EXERCISE OBJECTIVE: Return every line of the records that includes the string "Ecosystem".

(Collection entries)

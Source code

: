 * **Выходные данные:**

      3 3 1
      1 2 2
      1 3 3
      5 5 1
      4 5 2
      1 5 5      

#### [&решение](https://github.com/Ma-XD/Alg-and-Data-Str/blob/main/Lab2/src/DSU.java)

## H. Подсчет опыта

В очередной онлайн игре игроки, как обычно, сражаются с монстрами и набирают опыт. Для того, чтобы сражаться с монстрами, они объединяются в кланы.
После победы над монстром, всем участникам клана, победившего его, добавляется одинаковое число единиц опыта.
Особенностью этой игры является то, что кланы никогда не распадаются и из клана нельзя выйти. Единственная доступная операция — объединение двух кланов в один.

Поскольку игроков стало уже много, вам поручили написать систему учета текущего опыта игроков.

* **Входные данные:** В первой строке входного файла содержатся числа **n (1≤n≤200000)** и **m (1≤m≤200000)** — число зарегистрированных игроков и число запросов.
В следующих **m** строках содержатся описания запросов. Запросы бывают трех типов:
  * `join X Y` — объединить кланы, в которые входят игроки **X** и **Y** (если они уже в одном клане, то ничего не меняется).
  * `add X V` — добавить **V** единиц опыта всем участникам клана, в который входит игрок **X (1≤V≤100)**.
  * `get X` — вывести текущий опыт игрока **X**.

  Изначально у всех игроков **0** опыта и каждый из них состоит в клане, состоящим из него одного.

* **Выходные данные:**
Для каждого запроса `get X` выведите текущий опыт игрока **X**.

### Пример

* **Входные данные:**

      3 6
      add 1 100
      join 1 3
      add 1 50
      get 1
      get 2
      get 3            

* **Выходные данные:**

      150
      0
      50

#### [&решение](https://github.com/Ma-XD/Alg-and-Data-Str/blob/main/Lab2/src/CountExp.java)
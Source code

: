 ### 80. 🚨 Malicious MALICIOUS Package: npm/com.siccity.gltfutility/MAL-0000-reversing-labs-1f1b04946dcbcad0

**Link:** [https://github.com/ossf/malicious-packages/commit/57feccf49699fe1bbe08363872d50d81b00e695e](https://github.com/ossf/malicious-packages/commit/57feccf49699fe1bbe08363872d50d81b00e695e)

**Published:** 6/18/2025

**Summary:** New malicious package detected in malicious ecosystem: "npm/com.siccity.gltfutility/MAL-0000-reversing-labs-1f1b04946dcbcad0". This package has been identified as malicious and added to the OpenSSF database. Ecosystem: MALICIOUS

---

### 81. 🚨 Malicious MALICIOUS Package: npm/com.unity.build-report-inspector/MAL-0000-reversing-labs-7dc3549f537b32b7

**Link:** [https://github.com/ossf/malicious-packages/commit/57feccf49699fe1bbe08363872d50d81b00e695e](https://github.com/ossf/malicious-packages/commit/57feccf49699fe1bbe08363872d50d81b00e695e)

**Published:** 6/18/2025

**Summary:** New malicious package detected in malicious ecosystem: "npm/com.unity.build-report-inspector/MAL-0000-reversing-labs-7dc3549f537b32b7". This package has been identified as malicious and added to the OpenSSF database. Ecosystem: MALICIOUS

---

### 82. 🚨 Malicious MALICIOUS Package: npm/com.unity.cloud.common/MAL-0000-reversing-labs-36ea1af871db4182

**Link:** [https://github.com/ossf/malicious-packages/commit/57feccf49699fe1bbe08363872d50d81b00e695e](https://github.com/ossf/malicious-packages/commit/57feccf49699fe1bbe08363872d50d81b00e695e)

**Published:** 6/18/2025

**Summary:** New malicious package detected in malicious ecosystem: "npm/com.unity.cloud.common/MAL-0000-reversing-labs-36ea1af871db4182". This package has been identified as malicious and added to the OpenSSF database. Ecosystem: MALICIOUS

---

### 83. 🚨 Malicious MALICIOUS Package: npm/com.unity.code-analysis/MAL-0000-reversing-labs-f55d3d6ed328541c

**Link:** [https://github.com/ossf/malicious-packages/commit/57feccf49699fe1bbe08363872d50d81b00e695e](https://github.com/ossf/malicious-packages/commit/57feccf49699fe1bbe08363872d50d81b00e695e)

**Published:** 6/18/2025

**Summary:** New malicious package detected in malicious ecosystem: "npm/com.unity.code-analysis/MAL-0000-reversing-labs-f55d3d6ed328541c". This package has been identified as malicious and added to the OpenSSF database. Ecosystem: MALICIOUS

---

RESPONSE FOR THIS EXERCISE:
**Summary:** New malicious package detected in malicious ecosystem: "npm/com.siccity.gltfutility/MAL-0000-reversing-labs-1f1b04946dcbcad0". This package has been identified as malicious and added to the OpenSSF database. Ecosystem: MALICIOUS
**Summary:** New malicious package detected in malicious ecosystem: "npm/com.unity.build-report-inspector/MAL-0000-reversing-labs-7dc3549f537b32b7". This package has been identified as malicious and added to the OpenSSF database. Ecosystem: MALICIOUS
**Summary:** New malicious package detected in malicious ecosystem: "npm/com.unity.cloud.common/MAL-0000-reversing-labs-36ea1af871db4182". This package has been identified as malicious and added to the OpenSSF database. Ecosystem: MALICIOUS
**Summary:** New malicious package detected in malicious ecosystem: "npm/com.unity.code-analysis/MAL-0000-reversing-labs-f55d3d6ed328541c". This package has been identified as malicious and added to the OpenSSF database. Ecosystem: MALICIOUS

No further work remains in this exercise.